Cosmos-Predict2.5: A Suite of Diffusion-based World Foundation Models
Cosmos | Code | White Paper | Website
NVIDIA Cosmos™ is a platform of state-of-the-art generative world foundation models, advanced tokenizers, guardrails, and an accelerated data processing and curation pipeline, purpose-built to accelerate the development of physical AI systems, such as autonomous vehicles (AVs) and robots.
Model Overview
Description
Cosmos-Predict2.5: A family of highly performant pre-trained world foundation models purpose-built for generating physics-aware images, videos and world states for physical AI development.
Cosmos-Predict2.5 diffusion models are a collection of diffusion based world foundation models that generate dynamic, high quality images and videos from text, image, or video inputs. It can serve as the building block for various applications or research that are related to world generation.
This model is ready for commercial/non-commercial use.
Model Developer: NVIDIA
Model Versions
The Cosmos-Predict2.5 diffusion-based model family includes the following models:
Cosmos-Predict2.5-14B/ Pre-trained
- Given a text description, an image as the first frame, and/or a video, predict the future frames.
- Produces 720P video with 16FPS
Cosmos-Predict2.5-14B/ Post-trained
- Given a text description, an image as the first frame, and/or a video, predict the future frames.
- Produces 720P video with 16FPS
License
This model is released under the NVIDIA Open Model License. Additional Information: Apache License 2.0.
For a custom license, please contact [email protected].
Under the NVIDIA Open Model License, NVIDIA confirms:
- Models are commercially usable.
- You are free to create and distribute Derivative Models.
- NVIDIA does not claim ownership to any outputs generated using the Models or Derivative Models.

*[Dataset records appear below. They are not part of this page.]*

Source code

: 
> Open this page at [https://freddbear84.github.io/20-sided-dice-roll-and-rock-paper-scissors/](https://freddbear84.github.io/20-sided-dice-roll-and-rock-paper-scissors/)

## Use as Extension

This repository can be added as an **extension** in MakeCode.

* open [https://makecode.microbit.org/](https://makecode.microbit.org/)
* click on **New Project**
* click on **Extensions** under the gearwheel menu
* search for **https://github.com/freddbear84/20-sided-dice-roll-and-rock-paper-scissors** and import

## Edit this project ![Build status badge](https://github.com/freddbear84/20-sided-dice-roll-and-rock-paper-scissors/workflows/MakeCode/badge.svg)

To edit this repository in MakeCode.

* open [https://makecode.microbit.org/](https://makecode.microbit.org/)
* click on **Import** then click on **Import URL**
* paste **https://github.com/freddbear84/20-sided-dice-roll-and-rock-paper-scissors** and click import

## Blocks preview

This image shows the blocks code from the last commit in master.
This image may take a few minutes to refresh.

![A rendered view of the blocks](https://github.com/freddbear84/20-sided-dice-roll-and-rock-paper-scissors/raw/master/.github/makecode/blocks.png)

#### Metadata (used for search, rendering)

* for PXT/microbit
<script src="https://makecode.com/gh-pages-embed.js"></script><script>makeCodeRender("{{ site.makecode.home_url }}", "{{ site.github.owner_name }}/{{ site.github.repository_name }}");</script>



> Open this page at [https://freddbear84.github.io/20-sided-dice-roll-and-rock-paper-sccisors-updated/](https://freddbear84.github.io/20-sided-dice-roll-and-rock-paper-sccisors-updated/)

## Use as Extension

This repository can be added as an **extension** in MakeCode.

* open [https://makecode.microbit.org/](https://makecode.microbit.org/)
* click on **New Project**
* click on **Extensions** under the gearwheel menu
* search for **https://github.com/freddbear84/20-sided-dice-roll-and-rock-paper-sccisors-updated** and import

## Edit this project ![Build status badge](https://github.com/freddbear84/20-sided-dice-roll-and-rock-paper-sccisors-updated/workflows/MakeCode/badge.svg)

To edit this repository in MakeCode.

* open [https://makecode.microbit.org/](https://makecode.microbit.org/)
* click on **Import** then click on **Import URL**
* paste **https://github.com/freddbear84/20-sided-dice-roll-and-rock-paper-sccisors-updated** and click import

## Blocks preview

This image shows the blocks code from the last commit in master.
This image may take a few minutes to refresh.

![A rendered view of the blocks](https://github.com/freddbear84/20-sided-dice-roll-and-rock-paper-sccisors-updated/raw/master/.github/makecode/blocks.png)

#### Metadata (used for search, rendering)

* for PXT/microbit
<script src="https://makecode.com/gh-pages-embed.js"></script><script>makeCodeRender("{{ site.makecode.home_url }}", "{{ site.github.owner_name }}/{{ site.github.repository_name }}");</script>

Important Note: If you bypass, disable, reduce the efficacy of, or circumvent any technical limitation, safety guardrail or associated safety guardrail hyperparameter, encryption, security, digital rights management, or authentication mechanism contained in the Model, your rights under NVIDIA Open Model License Agreement will automatically terminate.
Deployment Geography:
Global
Use Case:
Physical AI: encompassing robotics, autonomous vehicles (AV), and more.
Release Date:
Github [12/04/2025] via https://github.com/nvidia-cosmos/cosmos-predict2.5
Hugging Face [12/04/2025] via https://huggingface.co/collections/nvidia/cosmos-predict25
Model Architecture
Cosmos-Predict2.5-14B is a diffusion transformer model designed for video denoising in the latent space. The network is composed of interleaved self-attention, cross-attention and feedforward layers as its building blocks. The cross-attention layers allow the model to condition on input text throughout the denoising process. Before each layer, adaptive layer normalization is applied to embed the time information for denoising. When image or video is provided as input, their latent frames are concatenated with the generated frames along the temporal dimension. Augment noise is added to conditional latent frames to bridge the training and inference gap.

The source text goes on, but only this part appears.